Deputy Strother turned out to be the lowest man on the totem pole—barely out of training and still unsure of his authority. The county administration wasn’t convinced that a truck was actually needed, and they wanted Strother to give his opinion first. I thought I smelled politics in the county’s action and I wouldn’t have been surprised if there had been a few toes stepped on and noses bent out of shape in the past. Ridenour tried to cow Strother from the first minute, taking a much harsher tone with him than he’d used with me. “When can you get that truck up here?” he demanded.

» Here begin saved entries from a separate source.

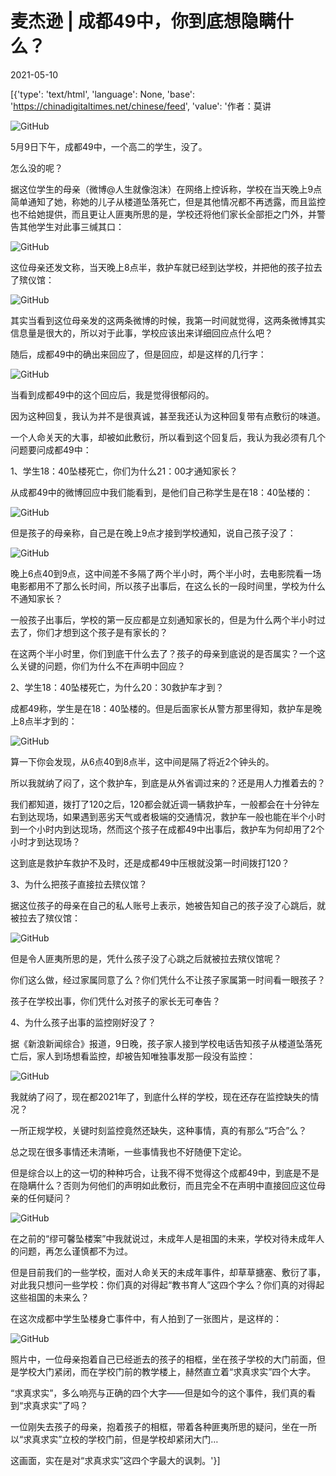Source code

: # 麦杰逊 | 成都49中，你到底想隐瞒什么？

2021-05-10

[{'type': 'text/html', 'language': None, 'base': 'https://chinadigitaltimes.net/chinese/feed', 'value': '作者：莫讲

![GitHub](https://chinadigitaltimes.net/chinese/files/2021/05/post-665819-609991e23fdf3.png)

5月9日下午，成都49中，一个高二的学生，没了。

怎么没的呢？

据这位学生的母亲（微博@人生就像泡沫）在网络上控诉称，学校在当天晚上9点简单通知了她，称她的儿子从楼道坠落死亡，但是其他情况都不再透露，而且监控也不给她提供，而且更让人匪夷所思的是，学校还将他们家长全部拒之门外，并警告其他学生对此事三缄其口：

![GitHub](https://chinadigitaltimes.net/chinese/files/2021/05/post-665819-609991e62b616.png)

这位母亲还发文称，当天晚上8点半，救护车就已经到达学校，并把他的孩子拉去了殡仪馆：

![GitHub](https://chinadigitaltimes.net/chinese/files/2021/05/post-665819-609991e96c2e7.png)

其实当看到这位母亲发的这两条微博的时候，我第一时间就觉得，这两条微博其实信息量是很大的，所以对于此事，学校应该出来详细回应点什么吧？

随后，成都49中的确出来回应了，但是回应，却是这样的几行字：

![GitHub](https://chinadigitaltimes.net/chinese/files/2021/05/post-665819-609991ed0a48f.png)

当看到成都49中的这个回应后，我是觉得很郁闷的。

因为这种回复，我认为并不是很真诚，甚至我还认为这种回复带有点敷衍的味道。

一个人命关天的大事，却被如此敷衍，所以看到这个回复后，我认为我必须有几个问题要问成都49中：

1、学生18：40坠楼死亡，你们为什么21：00才通知家长？

从成都49中的微博回应中我们能看到，是他们自己称学生是在18：40坠楼的：

![GitHub](https://chinadigitaltimes.net/chinese/files/2021/05/post-665819-609991f048a15.png)

但是孩子的母亲称，自己是在晚上9点才接到学校通知，说自己孩子没了：

![GitHub](https://chinadigitaltimes.net/chinese/files/2021/05/post-665819-609991f31b772.png)

晚上6点40到9点，这中间差不多隔了两个半小时，两个半小时，去电影院看一场电影都用不了那么长时间，所以孩子出事后，在这么长的一段时间里，学校为什么不通知家长？

一般孩子出事后，学校的第一反应都是立刻通知家长的，但是为什么两个半小时过去了，你们才想到这个孩子是有家长的？

在这两个半小时里，你们到底干什么去了？孩子的母亲到底说的是否属实？一个这么关键的问题，你们为什么不在声明中回应？

2、学生18：40坠楼死亡，为什么20：30救护车才到？

成都49称，学生是在18：40坠楼的。但是后面家长从警方那里得知，救护车是晚上8点半才到的：

![GitHub](https://chinadigitaltimes.net/chinese/files/2021/05/post-665819-609991f61cea3.png)

算一下你会发现，从6点40到8点半，这中间是隔了将近2个钟头的。

所以我就纳了闷了，这个救护车，到底是从外省调过来的？还是用人力推着去的？

我们都知道，拨打了120之后，120都会就近调一辆救护车，一般都会在十分钟左右到达现场，如果遇到恶劣天气或者极端的交通情况，救护车一般也能在半个小时到一个小时内到达现场，然而这个孩子在成都49中出事后，救护车为何却用了2个小时才到达现场？

这到底是救护车救护不及时，还是成都49中压根就没第一时间拨打120？

3、为什么把孩子直接拉去殡仪馆？

据这位孩子的母亲在自己的私人账号上表示，她被告知自己的孩子没了心跳后，就被拉去了殡仪馆：

![GitHub](https://chinadigitaltimes.net/chinese/files/2021/05/post-665819-609991f8eaec1.png)

但是令人匪夷所思的是，凭什么孩子没了心跳之后就被拉去殡仪馆呢？

你们这么做，经过家属同意了么？你们凭什么不让孩子家属第一时间看一眼孩子？

孩子在学校出事，你们凭什么对孩子的家长无可奉告？

4、为什么孩子出事的监控刚好没了？

据《新浪新闻综合》报道，9日晚，孩子家人接到学校电话告知孩子从楼道坠落死亡后，家人到场想看监控，却被告知唯独事发那一段没有监控：

![GitHub](https://chinadigitaltimes.net/chinese/files/2021/05/post-665819-609991fb01655.)

我就纳了闷了，现在都2021年了，到底什么样的学校，现在还存在监控缺失的情况？

一所正规学校，关键时刻监控竟然还缺失，这种事情，真的有那么“巧合”么？

总之现在很多事情还未清晰，一些事情我也不好随便下定论。

但是综合以上的这一切的种种巧合，让我不得不觉得这个成都49中，到底是不是在隐瞒什么？否则为何他们的声明如此敷衍，而且完全不在声明中直接回应这位母亲的任何疑问？

![GitHub](https://chinadigitaltimes.net/chinese/files/2021/05/post-665819-609991fee4bbe.png)

在之前的“缪可馨坠楼案”中我就说过，未成年人是祖国的未来，学校对待未成年人的问题，再怎么谨慎都不为过。

但是目前我们的一些学校，面对人命关天的未成年事件，却草草搪塞、敷衍了事，对此我只想问一些学校：你们真的对得起“教书育人”这四个字么？你们真的对得起这些祖国的未来么？

在这次成都中学生坠楼身亡事件中，有人拍到了一张图片，是这样的：

![GitHub](https://chinadigitaltimes.net/chinese/files/2021/05/post-665819-60999202d7f91.png)

照片中，一位母亲抱着自己已经逝去的孩子的相框，坐在孩子学校的大门前面，但是学校大门紧闭，而在学校门前的教学楼上，赫然直立着“求真求实”四个大字。

“求真求实”，多么响亮与正确的四个大字——但是如今的这个事件，我们真的看到“求真求实”了吗？

一位刚失去孩子的母亲，抱着孩子的相框，带着各种匪夷所思的疑问，坐在一所以“求真求实”立校的学校门前，但是学校却紧闭大门&#8230;

这画面，实在是对“求真求实”这四个字最大的讽刺。'}]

Strother glanced at his watch and looked up again without meeting the ranger’s eyes. “Pretty quick. There’s a flatbed already out at Piedmont, and the driver’s on his way there. I’ll give him a call when the car’s up on the barge so I can see if there’s really a need for the truck at all. Shouldn’t take him but ten minutes to drive over. No sense in his just sitting here and freezing till then, not with the way things have gone so far.”

Ridenour scowled. “It’ll move along fine now, but you should light a fire under your man soon. That road’s pretty narrow and slick from here to Piedmont. Tell him to drive around to the highway instead. It’ll be longer, but safer, so he’d better get to it soon or we’ll all be standing around in the cold waiting for him next.”

Strother shifted his gaze to the side, hunching his shoulders a bit. “I suppose. . . .”

“Don’t ‘suppose,’ Strother; get it done.”

Strother shrugged and sighed. “Can I use your phone?”

“Can’t you radio him?”

“Driver’s coming in on his own time. He won’t have the radio on until he’s in the truck. Better to call his cell phone before he gets into the mountains.”

Ridenour seemed to resent letting the younger man into the ranger station, but he unlocked the picturesque little cabin that stood across the open ground south of the boat ramp and ushered us inside. “Keep an eye on that pocket-edition otter of yours,” he warned me. “This building’s full of crannies and holes she could get into.”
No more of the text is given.